The way the crawler handles the new page navigation request depends on the return value of the interceptRequest function in the following way:

  • If function returns the newRequest object unchanged, the default crawler behaviour will apply.
  • If function returns the newRequest object altered, the crawler behavior will be modified, e.g. it will enqueue a page that would not normally be skipped. The following fields can be altered: willLoad, url, method, postData, contentType, uniqueKey, label, interceptRequestData and queuePosition (see Request object for details).
  • If function returns null, the request will be dropped and a new page will not be enqueued.
  • If function throws an exception, the default crawler behaviour will apply and the error will be logged to Request object's errorInfo field. Note that this is the only way a user can catch and debug such an exception.
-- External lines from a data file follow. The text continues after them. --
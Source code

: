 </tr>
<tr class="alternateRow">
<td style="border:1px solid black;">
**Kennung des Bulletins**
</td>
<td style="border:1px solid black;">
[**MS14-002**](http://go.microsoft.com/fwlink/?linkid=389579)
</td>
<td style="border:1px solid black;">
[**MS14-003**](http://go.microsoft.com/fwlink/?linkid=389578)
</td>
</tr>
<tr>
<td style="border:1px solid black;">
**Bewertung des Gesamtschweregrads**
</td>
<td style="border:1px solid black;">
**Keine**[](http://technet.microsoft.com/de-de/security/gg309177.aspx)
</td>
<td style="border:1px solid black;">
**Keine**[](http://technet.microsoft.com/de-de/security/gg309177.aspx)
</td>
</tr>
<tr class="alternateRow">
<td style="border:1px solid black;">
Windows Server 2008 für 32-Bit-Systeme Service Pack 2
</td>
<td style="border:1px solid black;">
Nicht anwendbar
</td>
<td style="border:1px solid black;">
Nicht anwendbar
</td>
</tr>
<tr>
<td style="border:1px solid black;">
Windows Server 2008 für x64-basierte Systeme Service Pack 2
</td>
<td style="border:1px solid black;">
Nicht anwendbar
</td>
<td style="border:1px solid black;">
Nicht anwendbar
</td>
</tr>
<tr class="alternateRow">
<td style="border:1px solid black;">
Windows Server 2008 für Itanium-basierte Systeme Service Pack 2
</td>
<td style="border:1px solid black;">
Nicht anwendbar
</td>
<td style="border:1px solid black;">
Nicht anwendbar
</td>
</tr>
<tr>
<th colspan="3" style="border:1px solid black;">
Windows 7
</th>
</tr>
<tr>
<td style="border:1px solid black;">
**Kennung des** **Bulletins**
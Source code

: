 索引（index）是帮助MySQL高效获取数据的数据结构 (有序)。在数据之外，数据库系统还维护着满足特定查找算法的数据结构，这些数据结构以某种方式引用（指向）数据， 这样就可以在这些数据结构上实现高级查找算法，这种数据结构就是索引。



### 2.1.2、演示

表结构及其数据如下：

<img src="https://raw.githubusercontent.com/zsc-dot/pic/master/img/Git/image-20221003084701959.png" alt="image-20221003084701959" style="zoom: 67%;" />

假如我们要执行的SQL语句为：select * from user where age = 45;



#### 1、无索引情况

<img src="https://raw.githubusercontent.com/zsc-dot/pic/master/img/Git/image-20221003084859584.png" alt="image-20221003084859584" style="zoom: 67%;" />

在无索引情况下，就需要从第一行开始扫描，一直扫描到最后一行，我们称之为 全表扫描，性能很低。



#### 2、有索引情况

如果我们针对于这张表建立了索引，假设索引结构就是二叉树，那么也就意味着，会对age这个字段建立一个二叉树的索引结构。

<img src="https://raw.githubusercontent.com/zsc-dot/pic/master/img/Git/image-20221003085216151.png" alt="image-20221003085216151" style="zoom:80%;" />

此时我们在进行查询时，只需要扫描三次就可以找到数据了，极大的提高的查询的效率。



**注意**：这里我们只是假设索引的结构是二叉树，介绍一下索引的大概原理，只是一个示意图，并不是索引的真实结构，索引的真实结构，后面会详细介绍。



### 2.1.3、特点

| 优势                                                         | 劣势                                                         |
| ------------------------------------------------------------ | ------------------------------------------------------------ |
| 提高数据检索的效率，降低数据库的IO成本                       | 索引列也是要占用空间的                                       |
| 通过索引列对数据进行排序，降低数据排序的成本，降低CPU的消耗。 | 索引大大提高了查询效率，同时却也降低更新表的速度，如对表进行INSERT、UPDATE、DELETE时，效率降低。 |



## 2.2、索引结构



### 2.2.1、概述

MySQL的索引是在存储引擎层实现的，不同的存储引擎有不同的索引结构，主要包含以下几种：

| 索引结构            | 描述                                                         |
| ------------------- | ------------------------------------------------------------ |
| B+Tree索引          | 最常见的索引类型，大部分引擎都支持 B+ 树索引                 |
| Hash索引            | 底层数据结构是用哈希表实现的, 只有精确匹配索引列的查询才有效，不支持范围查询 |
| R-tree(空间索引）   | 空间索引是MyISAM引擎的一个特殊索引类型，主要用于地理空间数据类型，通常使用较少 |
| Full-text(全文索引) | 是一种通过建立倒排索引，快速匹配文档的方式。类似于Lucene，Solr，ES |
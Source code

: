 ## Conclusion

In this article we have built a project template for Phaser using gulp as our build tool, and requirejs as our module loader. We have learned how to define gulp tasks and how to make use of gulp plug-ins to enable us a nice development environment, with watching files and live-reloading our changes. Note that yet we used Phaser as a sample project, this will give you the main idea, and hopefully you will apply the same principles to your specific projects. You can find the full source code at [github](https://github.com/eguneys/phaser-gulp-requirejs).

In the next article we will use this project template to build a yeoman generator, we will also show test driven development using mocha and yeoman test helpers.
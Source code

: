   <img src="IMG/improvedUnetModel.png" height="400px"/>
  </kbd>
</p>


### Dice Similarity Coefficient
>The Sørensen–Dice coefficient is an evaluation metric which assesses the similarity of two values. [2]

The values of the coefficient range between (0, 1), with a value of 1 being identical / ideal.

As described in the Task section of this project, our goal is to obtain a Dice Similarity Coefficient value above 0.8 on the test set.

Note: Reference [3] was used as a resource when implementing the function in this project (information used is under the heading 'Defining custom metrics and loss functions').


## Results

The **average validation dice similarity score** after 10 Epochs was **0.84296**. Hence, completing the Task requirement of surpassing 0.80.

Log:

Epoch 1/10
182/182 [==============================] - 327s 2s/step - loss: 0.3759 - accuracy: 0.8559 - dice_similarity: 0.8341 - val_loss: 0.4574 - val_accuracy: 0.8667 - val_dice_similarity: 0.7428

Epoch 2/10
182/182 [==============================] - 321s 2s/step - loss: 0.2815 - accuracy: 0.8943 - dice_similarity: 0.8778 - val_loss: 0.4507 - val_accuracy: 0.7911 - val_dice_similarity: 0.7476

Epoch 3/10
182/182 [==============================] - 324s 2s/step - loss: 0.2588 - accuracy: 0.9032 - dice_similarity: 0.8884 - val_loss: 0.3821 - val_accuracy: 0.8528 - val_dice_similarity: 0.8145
Note that any changes made to the context parameter will be ignored (unlike the newRequest parameter). When implementing the function, it is the user's responsibility not to break normal page scripts that might affect the operation of the crawler. You have been warned. Also note that the function does not resolve HTTP redirects: it only reports the originally requested URL, but does not open it to find out which URL it eventually redirects to.


URL #fragments identify unique pages {considerUrlFragment: Boolean}

Indicates that the URL fragment identifier (i.e. should be considered when matching an URL against a PURL or when checking whether a page has already been visited. Typically, URL fragments are used as internal page anchors and therefore they should be ignored because they don't represent separate pages. However, many AJAX-based website nowadays use URL fragment to represent page parameters; in such cases, this option should be enabled.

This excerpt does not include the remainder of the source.